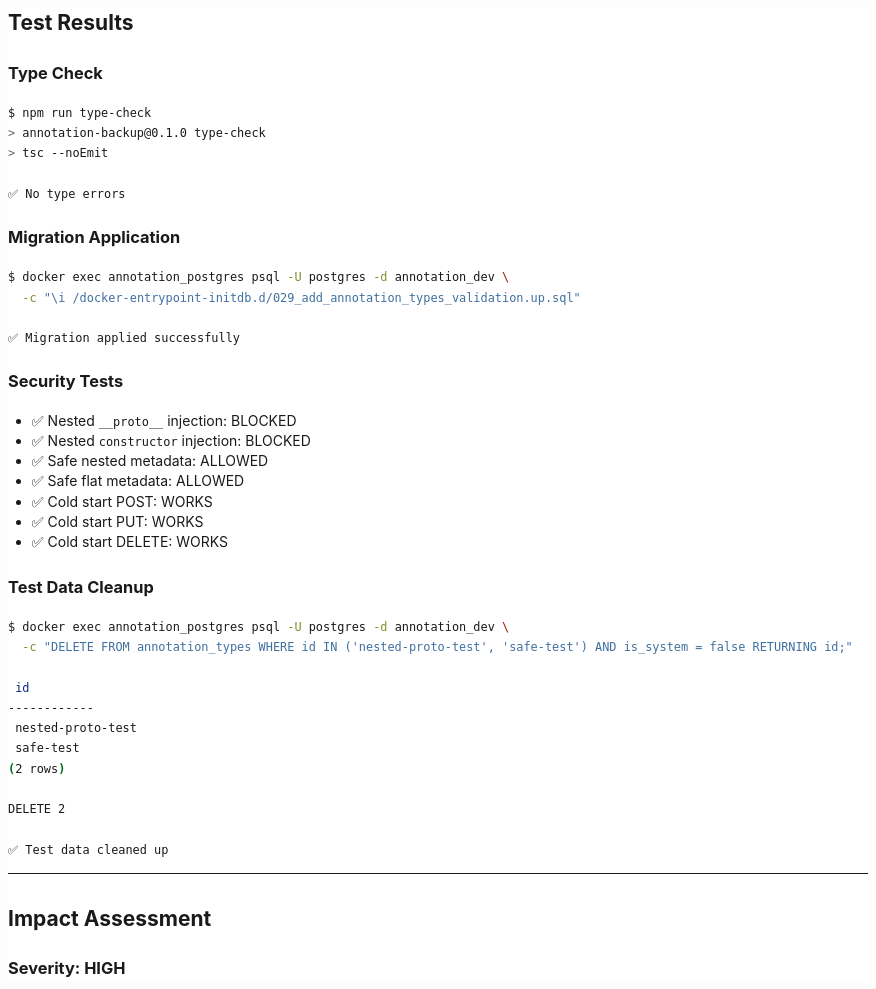 
## Test Results

### Type Check
```bash
$ npm run type-check
> annotation-backup@0.1.0 type-check
> tsc --noEmit

✅ No type errors
```

### Migration Application
```bash
$ docker exec annotation_postgres psql -U postgres -d annotation_dev \
  -c "\i /docker-entrypoint-initdb.d/029_add_annotation_types_validation.up.sql"

✅ Migration applied successfully
```

### Security Tests
- ✅ Nested `__proto__` injection: BLOCKED
- ✅ Nested `constructor` injection: BLOCKED
- ✅ Safe nested metadata: ALLOWED
- ✅ Safe flat metadata: ALLOWED
- ✅ Cold start POST: WORKS
- ✅ Cold start PUT: WORKS
- ✅ Cold start DELETE: WORKS

### Test Data Cleanup
```bash
$ docker exec annotation_postgres psql -U postgres -d annotation_dev \
  -c "DELETE FROM annotation_types WHERE id IN ('nested-proto-test', 'safe-test') AND is_system = false RETURNING id;"

 id
------------
 nested-proto-test
 safe-test
(2 rows)

DELETE 2

✅ Test data cleaned up
```

---

## Impact Assessment

### Severity: HIGH
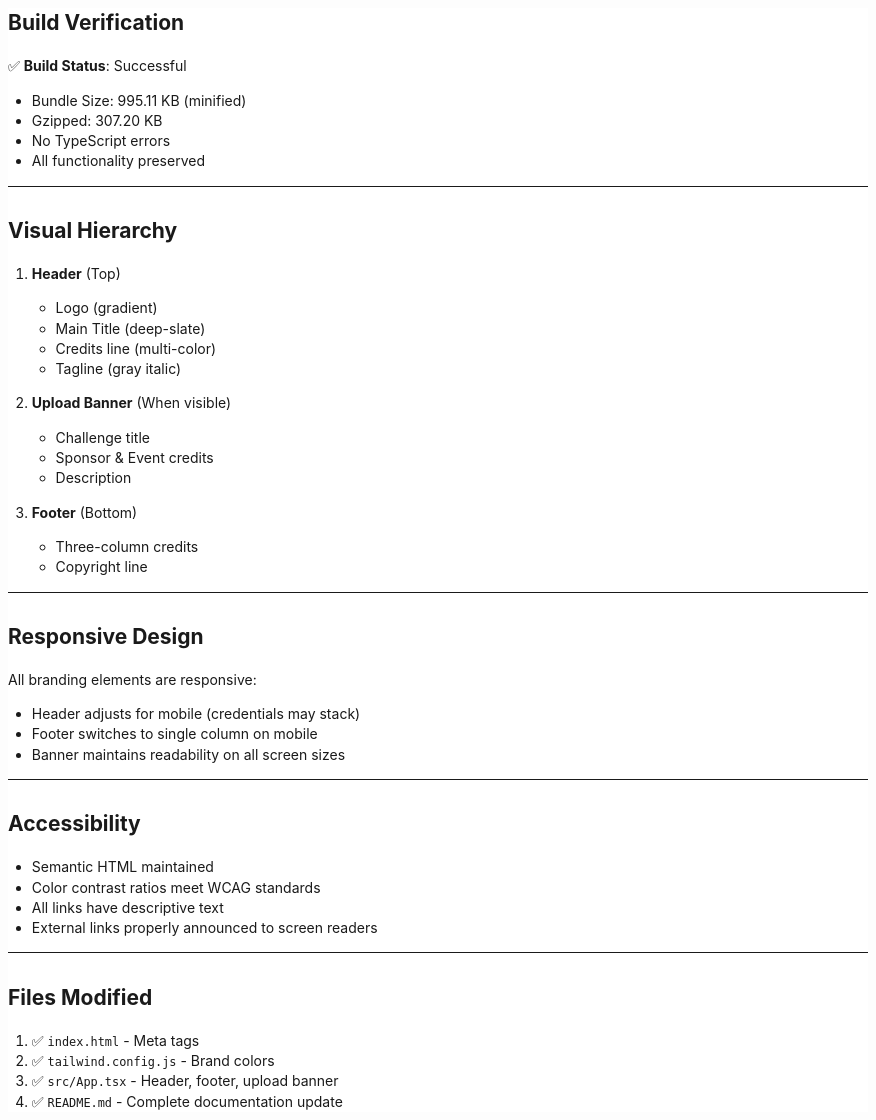 
## Build Verification

✅ **Build Status**: Successful
- Bundle Size: 995.11 KB (minified)
- Gzipped: 307.20 KB
- No TypeScript errors
- All functionality preserved

---

## Visual Hierarchy

1. **Header** (Top)
   - Logo (gradient)
   - Main Title (deep-slate)
   - Credits line (multi-color)
   - Tagline (gray italic)

2. **Upload Banner** (When visible)
   - Challenge title
   - Sponsor & Event credits
   - Description

3. **Footer** (Bottom)
   - Three-column credits
   - Copyright line

---

## Responsive Design

All branding elements are responsive:
- Header adjusts for mobile (credentials may stack)
- Footer switches to single column on mobile
- Banner maintains readability on all screen sizes

---

## Accessibility

- Semantic HTML maintained
- Color contrast ratios meet WCAG standards
- All links have descriptive text
- External links properly announced to screen readers

---

## Files Modified

1. ✅ `index.html` - Meta tags
2. ✅ `tailwind.config.js` - Brand colors
3. ✅ `src/App.tsx` - Header, footer, upload banner
4. ✅ `README.md` - Complete documentation update
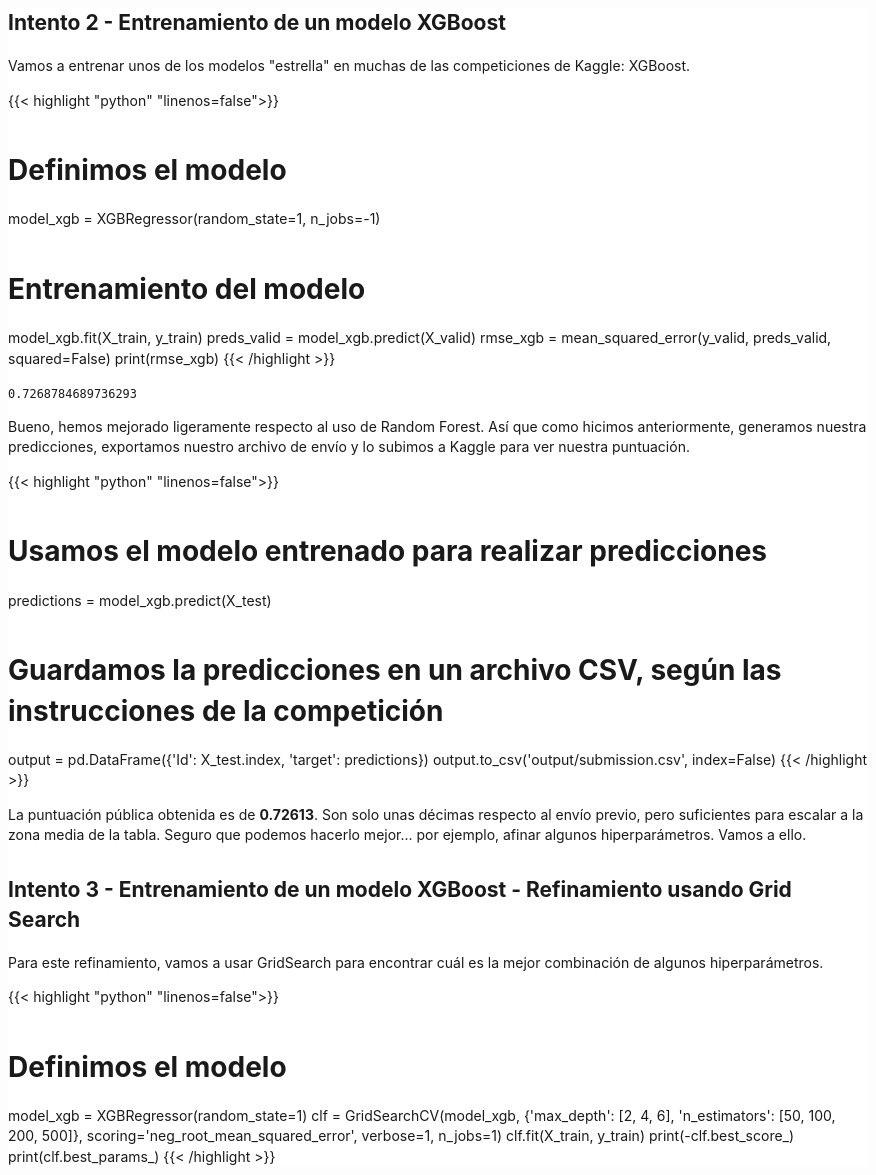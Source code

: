 ## Intento 2 - Entrenamiento de un modelo XGBoost

Vamos a entrenar unos de los modelos "estrella" en muchas de las competiciones de Kaggle: XGBoost.


{{< highlight "python" "linenos=false">}}
# Definimos el modelo
model_xgb = XGBRegressor(random_state=1, n_jobs=-1)

# Entrenamiento del modelo
model_xgb.fit(X_train, y_train)
preds_valid = model_xgb.predict(X_valid)
rmse_xgb = mean_squared_error(y_valid, preds_valid, squared=False)
print(rmse_xgb)
{{< /highlight >}}

    0.7268784689736293
    

Bueno, hemos mejorado ligeramente respecto al uso de Random Forest. Así que como hicimos anteriormente, generamos nuestra predicciones, exportamos nuestro archivo de envío y lo subimos a Kaggle para ver nuestra puntuación.


{{< highlight "python" "linenos=false">}}
# Usamos el modelo entrenado para realizar predicciones
predictions = model_xgb.predict(X_test)

# Guardamos la predicciones en un archivo CSV, según las instrucciones de la competición
output = pd.DataFrame({'Id': X_test.index,
                       'target': predictions})
output.to_csv('output/submission.csv', index=False)
{{< /highlight >}}

La puntuación pública obtenida es de **0.72613**. Son solo unas décimas respecto al envío previo, pero suficientes para escalar a la zona media de la tabla. Seguro que podemos hacerlo mejor... por ejemplo, afinar algunos hiperparámetros. Vamos a ello.

## Intento 3 - Entrenamiento de un modelo XGBoost - Refinamiento usando Grid Search

Para este refinamiento, vamos a usar GridSearch para encontrar cuál es la mejor combinación de algunos hiperparámetros.


{{< highlight "python" "linenos=false">}}
# Definimos el modelo
model_xgb = XGBRegressor(random_state=1)
clf = GridSearchCV(model_xgb,
                   {'max_depth': [2, 4, 6],
                    'n_estimators': [50, 100, 200, 500]}, 
                   scoring='neg_root_mean_squared_error',
                   verbose=1, n_jobs=1)
clf.fit(X_train, y_train)
print(-clf.best_score_)
print(clf.best_params_)
{{< /highlight >}}

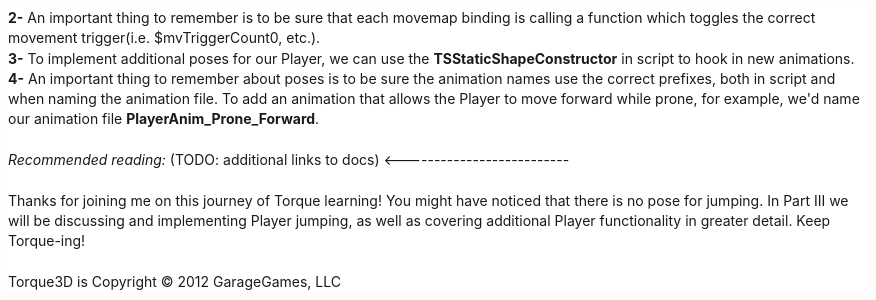 <b>2-</b> An important thing to remember is to be sure that each movemap binding is calling a function which toggles the correct movement trigger(i.e. $mvTriggerCount0, etc.).<br>
<b>3-</b> To implement additional poses for our Player, we can use the <b>TSStaticShapeConstructor</b> in script to hook in new animations.<br>
<b>4-</b> An important thing to remember about poses is to be sure the animation names use the correct prefixes, both in script and when naming the animation file. To add an animation that allows the Player to move forward while prone, for example,  we'd name our animation file <b>PlayerAnim_Prone_Forward</b>.<br><br>
<i>Recommended reading:</i> (TODO: additional links to docs) <--------------------------
<br><br>
Thanks for joining me on this journey of Torque learning! You might have noticed that there is no pose for jumping. In Part III we will be discussing and implementing Player jumping, as well as covering additional Player functionality in greater detail. Keep Torque-ing! <br><br>
Torque3D is Copyright &copy; 2012 GarageGames, LLC
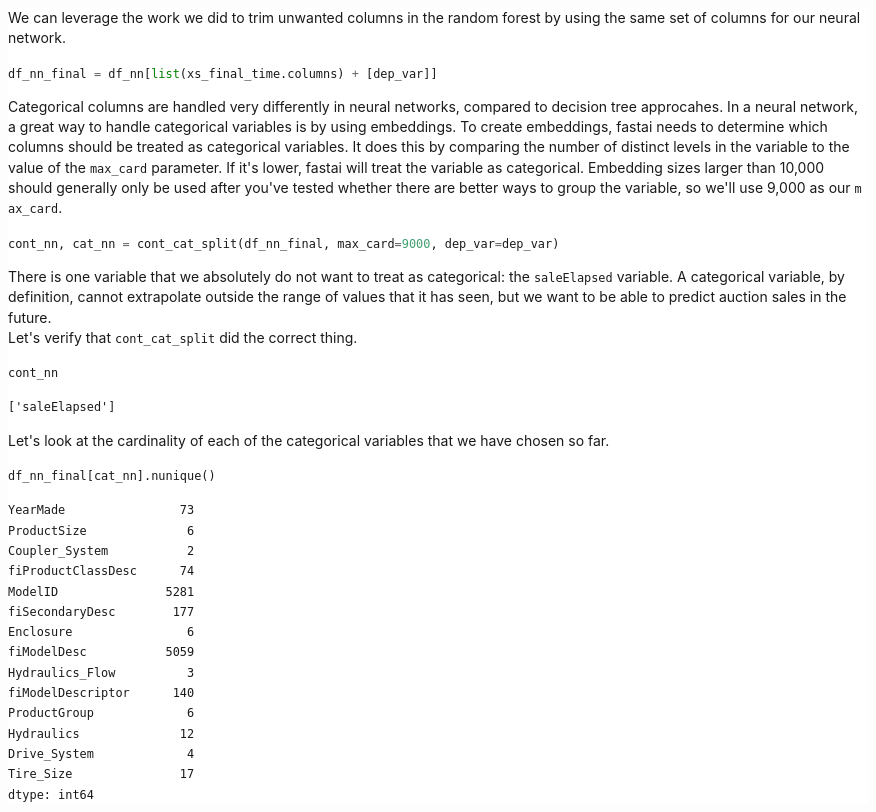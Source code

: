 We can leverage the work we did to trim unwanted columns in the random forest by using the same set of columns for our neural network.


```python
df_nn_final = df_nn[list(xs_final_time.columns) + [dep_var]]
```

Categorical columns are handled very differently in neural networks, compared to decision tree approcahes. In a neural network, a great way to handle categorical variables is by using embeddings. To create embeddings, fastai needs to determine which columns should be treated as categorical variables. It does this by comparing the number of distinct levels in the variable to the value of the `max_card` parameter. If it's lower, fastai will treat the variable as categorical. Embedding sizes larger than 10,000 should generally only be used after you've tested whether there are better ways to group the variable, so we'll use 9,000 as our `max_card`.


```python
cont_nn, cat_nn = cont_cat_split(df_nn_final, max_card=9000, dep_var=dep_var)
```

There is one variable that we absolutely do not want to treat as categorical: the `saleElapsed` variable. A categorical variable, by definition, cannot extrapolate outside the range of values that it has seen, but we want to be able to predict auction sales in the future.  
Let's verify that `cont_cat_split` did the correct thing.


```python
cont_nn
```




    ['saleElapsed']



Let's look at the cardinality of each of the categorical variables that we have chosen so far.


```python
df_nn_final[cat_nn].nunique()
```




    YearMade                73
    ProductSize              6
    Coupler_System           2
    fiProductClassDesc      74
    ModelID               5281
    fiSecondaryDesc        177
    Enclosure                6
    fiModelDesc           5059
    Hydraulics_Flow          3
    fiModelDescriptor      140
    ProductGroup             6
    Hydraulics              12
    Drive_System             4
    Tire_Size               17
    dtype: int64
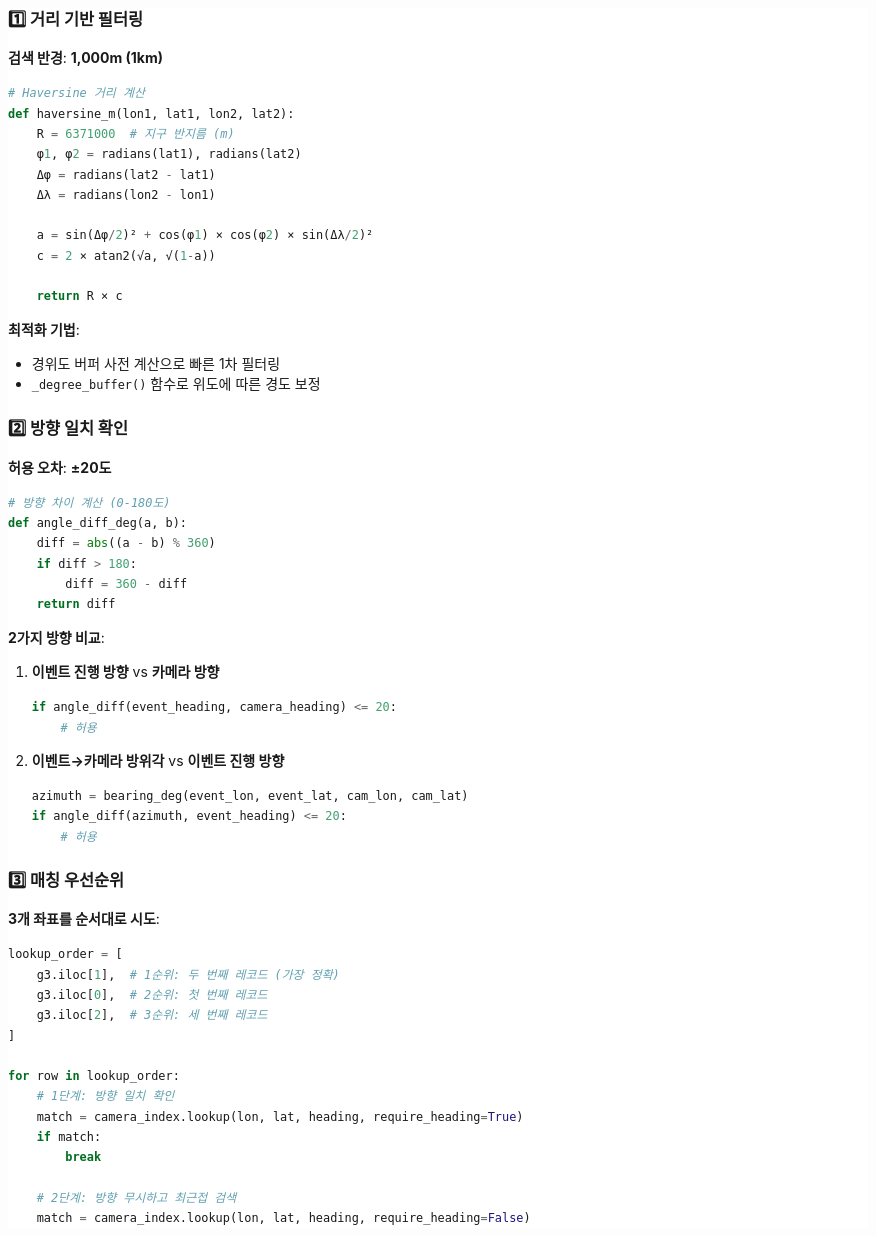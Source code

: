 ### 1️⃣ 거리 기반 필터링

**검색 반경**: **1,000m (1km)**

```python
# Haversine 거리 계산
def haversine_m(lon1, lat1, lon2, lat2):
    R = 6371000  # 지구 반지름 (m)
    φ1, φ2 = radians(lat1), radians(lat2)
    Δφ = radians(lat2 - lat1)
    Δλ = radians(lon2 - lon1)
    
    a = sin(Δφ/2)² + cos(φ1) × cos(φ2) × sin(Δλ/2)²
    c = 2 × atan2(√a, √(1-a))
    
    return R × c
```

**최적화 기법**:
- 경위도 버퍼 사전 계산으로 빠른 1차 필터링
- `_degree_buffer()` 함수로 위도에 따른 경도 보정

### 2️⃣ 방향 일치 확인

**허용 오차**: **±20도**

```python
# 방향 차이 계산 (0-180도)
def angle_diff_deg(a, b):
    diff = abs((a - b) % 360)
    if diff > 180:
        diff = 360 - diff
    return diff
```

**2가지 방향 비교**:
1. **이벤트 진행 방향** vs **카메라 방향**
   ```python
   if angle_diff(event_heading, camera_heading) <= 20:
       # 허용
   ```

2. **이벤트→카메라 방위각** vs **이벤트 진행 방향**
   ```python
   azimuth = bearing_deg(event_lon, event_lat, cam_lon, cam_lat)
   if angle_diff(azimuth, event_heading) <= 20:
       # 허용
   ```

### 3️⃣ 매칭 우선순위

**3개 좌표를 순서대로 시도**:

```python
lookup_order = [
    g3.iloc[1],  # 1순위: 두 번째 레코드 (가장 정확)
    g3.iloc[0],  # 2순위: 첫 번째 레코드
    g3.iloc[2],  # 3순위: 세 번째 레코드
]

for row in lookup_order:
    # 1단계: 방향 일치 확인
    match = camera_index.lookup(lon, lat, heading, require_heading=True)
    if match:
        break
    
    # 2단계: 방향 무시하고 최근접 검색
    match = camera_index.lookup(lon, lat, heading, require_heading=False)
```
========================================================================
Your task | Copy out each line of the records where the string "archivo" appears.

Written answer |
Bueno, hemos mejorado ligeramente respecto al uso de Random Forest. Así que como hicimos anteriormente, generamos nuestra predicciones, exportamos nuestro archivo de envío y lo subimos a Kaggle para ver nuestra puntuación.
# Guardamos la predicciones en un archivo CSV, según las instrucciones de la competición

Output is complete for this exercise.